Our new approach is to use a central controller that maintains state, stores the collected information and determines which view controller gets pushed next onto the navigation controller. We use a state machine (an instance of YBStateChart) to organize the central controller, which makes the design concise and easy to read/understand.

state chart Create Team Flow state machine

With this new approach, each view controller is self contained and does not require knowledge of anything aside from the information it’s responsible for collecting. Once the user has input the necessary information on a screen, the view controller relays this information to the central controller, which in turn pushes the appropriate view controller on to the stack.

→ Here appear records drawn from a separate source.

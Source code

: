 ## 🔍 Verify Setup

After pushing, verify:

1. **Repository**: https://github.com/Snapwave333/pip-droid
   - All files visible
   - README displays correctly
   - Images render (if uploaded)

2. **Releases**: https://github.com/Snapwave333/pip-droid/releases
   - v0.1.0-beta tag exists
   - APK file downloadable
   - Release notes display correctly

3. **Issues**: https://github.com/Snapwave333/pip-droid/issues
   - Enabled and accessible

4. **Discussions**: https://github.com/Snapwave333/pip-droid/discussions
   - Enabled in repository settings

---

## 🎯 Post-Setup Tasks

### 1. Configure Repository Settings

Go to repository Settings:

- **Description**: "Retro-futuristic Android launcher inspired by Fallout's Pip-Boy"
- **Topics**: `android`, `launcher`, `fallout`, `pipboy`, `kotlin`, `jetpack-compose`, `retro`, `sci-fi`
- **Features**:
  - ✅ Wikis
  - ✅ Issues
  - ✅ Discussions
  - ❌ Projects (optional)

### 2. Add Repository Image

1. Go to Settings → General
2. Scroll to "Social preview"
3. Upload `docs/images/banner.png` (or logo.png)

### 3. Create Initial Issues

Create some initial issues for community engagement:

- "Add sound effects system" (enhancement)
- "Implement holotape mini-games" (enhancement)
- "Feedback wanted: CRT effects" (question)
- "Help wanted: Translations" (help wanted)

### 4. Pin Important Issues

code2 New approach within ‘Choose Team Type’ view controller

code3 Example of event handling in the central controller for the ‘Team Type Chosen’ event

It is possible that a user needs to back up during the team create flow i.e. if they realize they made a mistake somewhere along the way. Fortunately, navigation controllers easily support this by popping view controllers from the navigation stack. Unfortunately, UINavigationController does not have a built-in notification for this situation. The central controller clearly needs to stay in sync with the navigation controller so we implemented custom code to send notification when the navigation controller is popping. This notification also allows the central controller to throw out any info that the popped view controller had collected since it’s no longer valid.

code4

Notification for indicating that a view controller is popping from the navigation stack Switching to a central, state-machine based, model-view-controller design has resulted in a cleaner design – more reusable, easier to understand and easier to modify as new team types come along. With self-contained view controllers, changes are localized to just that view controller & the central controller.